Il a pris une longueur d’avance sur ceux qui assument aujourd’hui la grave responsabilité de plonger le pays dans le chaos, la peur et le doute en les prenant par surprise et en les mettant devant le fait accompli. Autant Kaïs Saïd risque d’être rattrapé par le temps. Son indécision et l’attentisme qu’il est en train d’imposer depuis presque une semaine pourrait transformer la vague d’enthousiasme en questionnement, le coup d’éclat en déception. Le Président de la République ne semble pas prendre en considération le facteur temps. Pourtant, dit-on, « Le temps n’est pas seulement le seul véritable ennemi de l’homme, c’est également et surtout son ennemi le plus sournois, le plus lâche et, bien sûr, le seul que l’on n’ait pas la moindre chance de vaincre ».
Il serait dommage de gâcher tout l’espoir qui a brusquement refait surface. Il ne faut pas que l’explosion de joie manifestée le soir du dimanche 25 juillet se transforme en questionnement, en doute. Les Tunisiens qui ont rapidement repris un soupçon de confiance sont encore dans l’expectative. Ils ont senti qu’ils se sont débarrassés d’un lourd fardeau, mais ils ne savent pas toujours ce qui les attend.
Pourtant les choses ont bien commencé, ce qui fait défaut c’est la vision. On s’est focalisé ces derniers jours plus sur les responsables congédiés, les députés objet de poursuites, les hauts cadres soupçonnés de trafic d’influence et les hommes d’affaires corrompus ou pour reprendre l’expression en vogue qui ont pillé la Tunisie. L’avenir, l’après 25 juillet, reste une zone d’ombre, entouré d’un épais brouillard.
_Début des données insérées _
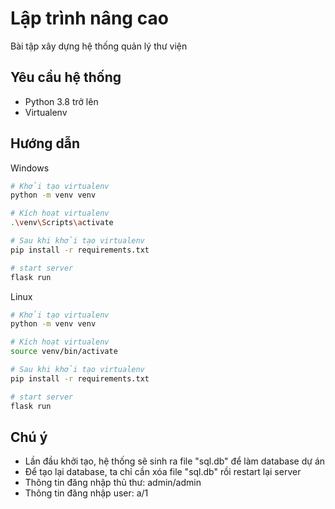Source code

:# Lập trình nâng cao

Bài tập xây dựng hệ thống quản lý thư viện

## Yêu cầu hệ thống

- Python 3.8 trở lên
- Virtualenv

## Hướng dẫn
Windows
```bash
# Khởi tạo virtualenv
python -m venv venv

# Kích hoạt virtualenv
.\venv\Scripts\activate

# Sau khi khởi tạo virtualenv
pip install -r requirements.txt

# start server
flask run
```
Linux
```bash
# Khởi tạo virtualenv
python -m venv venv

# Kích hoạt virtualenv
source venv/bin/activate

# Sau khi khởi tạo virtualenv
pip install -r requirements.txt

# start server
flask run
```
## Chú ý
- Lần đầu khởi tạo, hệ thống sẽ sinh ra file "sql.db" để làm database dự án
- Để tạo lại database, ta chỉ cần xóa file "sql.db" rồi restart lại server
- Thông tin đăng nhập thủ thư: admin/admin
- Thông tin đăng nhập user: a/1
Pourtant Ce que Kaïs Saïd a fait le 25 juillet 2021 relève du miracle. Il a réussi à secouer une classe politique qui pensait jusqu’ici, tirer profit du statut quo en croyant que dans le contexte actuel rien ne pourrait venir perturber leur sérénité. Ni la constitution qu’ils ont cru façonner à leur mesure, ni les institutions qu’ils sont parvenus à paralyser, ni les tunisiens qu’ils ont trahis. Ils n’ont pas tenu compte de la colère de la rue, de l’exaspération des citoyens et de leur frustration. En actionnant l’article 80 de la constitution Saïd a provoqué un électrochoc. Son entreprise a très vite trouvé un répondant chez des tunisiens qui se sont sentis abusés par un système devenu au fil du temps responsable de leur désillusion souffrances et malheurs.
Les décisions annoncées par le président Saïd tard dans la soirée, le jour de célébration de la fête de la république, ont constitué un tournant pour certains, un virage grave pour d’autres.
Ces décisions considérées par Ennahdha et ses alliés, pris de court, comme un putsch, un signal d’un retour à un autoritarisme, à une accaparation de tous les pouvoirs, ont eu quand même le mérite de faire bouger les choses, de secouer le cocotier et de mettre la classe politique, premier responsable du pourrissement de la situation dans le pays, devant une situation inédite, un fait accompli.
Plus de onze ans perdus pour rien, des espoirs déçus, de désillusions et de dérapages d’une classe politique qui s’est agrippée au pouvoir pour se servir non pour présenter aux tunisiens une alternative.
Aujourd’hui, Kaïs Saïd est appelé par tous, tunisiens et partenaires étrangers, à rabattre ses cartes, à présenter une vision et un programme susceptibles de sauver le pays d’un naufrage que certains voient inévitable.
Pour enclencher une dynamique vertueuse, restaurer la confiance, remettre de l’ordre dans les affaires du pays et, également, préserver les institutions et renforcer les fondements de cette jeune démocratie, il est appelé à préciser les axes de la nouvelle gouvernance qu’il compte mettre en œuvre. Une gouvernance qui tienne compte des attentes des Tunisiens et de leurs ambitions les plus légitimes
Ce qu’on attend le plus de Saïd est d’agir vite et dans le bon sens, présenter une alternative crédible, une feuille de route qui permette de distiller un message d’espoir et de confiance. On attend de lui de permettre aux institutions de se remettre au travail, d’engager des réformes essentielles et douloureuses. De choisir un gouvernement de compétence qui aura pour mission essentielle d’assurer le sauvetage du pays.
En effet, Kaïs Saïd sera jugé sur sa façon de gérer cette période transitoire qui ne devrait pas s’inscrire dans la durée ni aboutir à une concentration des pouvoirs, et encore moins à un retour à l’arbitraire.
On le jugera, enfin, sur la qualité des personnes qu’il choisira pour gérer cette nouvelle étape pour changer réellement la donne. Pour cela il est appelé à donner le bon tempo, ne pas attendre et, surtout, ne pas se tromper ni hésiter.